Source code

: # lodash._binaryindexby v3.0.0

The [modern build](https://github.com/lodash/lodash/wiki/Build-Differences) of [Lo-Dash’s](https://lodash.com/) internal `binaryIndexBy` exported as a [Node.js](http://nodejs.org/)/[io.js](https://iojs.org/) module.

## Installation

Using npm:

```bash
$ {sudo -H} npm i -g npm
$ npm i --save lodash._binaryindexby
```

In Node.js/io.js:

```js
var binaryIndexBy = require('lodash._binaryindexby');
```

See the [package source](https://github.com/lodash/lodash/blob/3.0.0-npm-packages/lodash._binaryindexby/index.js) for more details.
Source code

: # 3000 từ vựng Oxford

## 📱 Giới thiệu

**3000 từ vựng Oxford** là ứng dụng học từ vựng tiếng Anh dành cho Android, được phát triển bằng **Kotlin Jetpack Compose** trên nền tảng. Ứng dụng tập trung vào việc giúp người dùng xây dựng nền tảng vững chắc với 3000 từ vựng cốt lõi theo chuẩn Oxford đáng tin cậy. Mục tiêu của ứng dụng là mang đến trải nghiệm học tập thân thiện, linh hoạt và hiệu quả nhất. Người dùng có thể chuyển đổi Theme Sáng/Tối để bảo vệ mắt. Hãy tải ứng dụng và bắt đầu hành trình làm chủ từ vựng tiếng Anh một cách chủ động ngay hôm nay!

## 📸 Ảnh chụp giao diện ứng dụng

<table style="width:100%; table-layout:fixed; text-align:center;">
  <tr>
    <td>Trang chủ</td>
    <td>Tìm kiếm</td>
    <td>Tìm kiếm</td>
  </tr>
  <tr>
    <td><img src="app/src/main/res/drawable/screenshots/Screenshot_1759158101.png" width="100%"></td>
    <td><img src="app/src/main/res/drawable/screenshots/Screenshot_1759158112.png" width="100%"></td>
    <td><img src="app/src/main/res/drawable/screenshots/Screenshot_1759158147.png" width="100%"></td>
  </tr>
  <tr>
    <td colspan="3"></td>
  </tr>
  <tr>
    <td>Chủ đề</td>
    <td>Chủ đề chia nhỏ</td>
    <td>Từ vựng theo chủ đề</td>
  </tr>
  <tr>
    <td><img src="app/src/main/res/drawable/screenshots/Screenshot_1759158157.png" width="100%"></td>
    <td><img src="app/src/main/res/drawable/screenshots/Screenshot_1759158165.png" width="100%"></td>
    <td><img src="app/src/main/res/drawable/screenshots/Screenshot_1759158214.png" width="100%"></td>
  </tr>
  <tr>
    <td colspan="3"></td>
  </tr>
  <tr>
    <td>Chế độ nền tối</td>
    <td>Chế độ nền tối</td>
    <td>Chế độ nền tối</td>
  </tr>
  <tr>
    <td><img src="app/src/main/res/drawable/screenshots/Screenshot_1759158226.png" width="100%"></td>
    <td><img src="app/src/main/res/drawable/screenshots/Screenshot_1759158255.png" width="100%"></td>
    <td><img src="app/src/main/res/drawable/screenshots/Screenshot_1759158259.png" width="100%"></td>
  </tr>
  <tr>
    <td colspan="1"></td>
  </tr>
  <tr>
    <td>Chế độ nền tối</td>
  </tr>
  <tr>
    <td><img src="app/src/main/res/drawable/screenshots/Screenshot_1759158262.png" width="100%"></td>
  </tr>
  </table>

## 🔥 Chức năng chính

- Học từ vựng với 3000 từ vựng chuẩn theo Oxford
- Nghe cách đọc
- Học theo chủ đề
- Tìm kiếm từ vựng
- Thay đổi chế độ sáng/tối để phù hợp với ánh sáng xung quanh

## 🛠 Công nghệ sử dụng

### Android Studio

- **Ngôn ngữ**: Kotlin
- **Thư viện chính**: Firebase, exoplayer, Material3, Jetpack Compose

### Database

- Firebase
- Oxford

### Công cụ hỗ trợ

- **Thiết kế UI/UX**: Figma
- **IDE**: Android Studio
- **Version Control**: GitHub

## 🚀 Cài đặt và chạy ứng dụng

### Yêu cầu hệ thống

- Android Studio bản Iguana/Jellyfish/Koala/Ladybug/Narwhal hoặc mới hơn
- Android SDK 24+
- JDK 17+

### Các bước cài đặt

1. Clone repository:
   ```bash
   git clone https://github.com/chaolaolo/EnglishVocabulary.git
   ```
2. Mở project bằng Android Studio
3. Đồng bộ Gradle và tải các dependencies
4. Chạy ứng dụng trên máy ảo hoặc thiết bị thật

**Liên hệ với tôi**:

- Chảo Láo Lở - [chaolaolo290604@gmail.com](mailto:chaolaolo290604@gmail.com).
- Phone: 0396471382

....................

**Required work:** Go through the material above and return each line that holds the word "hoặc".

**Exercise result:**
- Android Studio bản Iguana/Jellyfish/Koala/Ladybug/Narwhal hoặc mới hơn
4. Chạy ứng dụng trên máy ảo hoặc thiết bị thật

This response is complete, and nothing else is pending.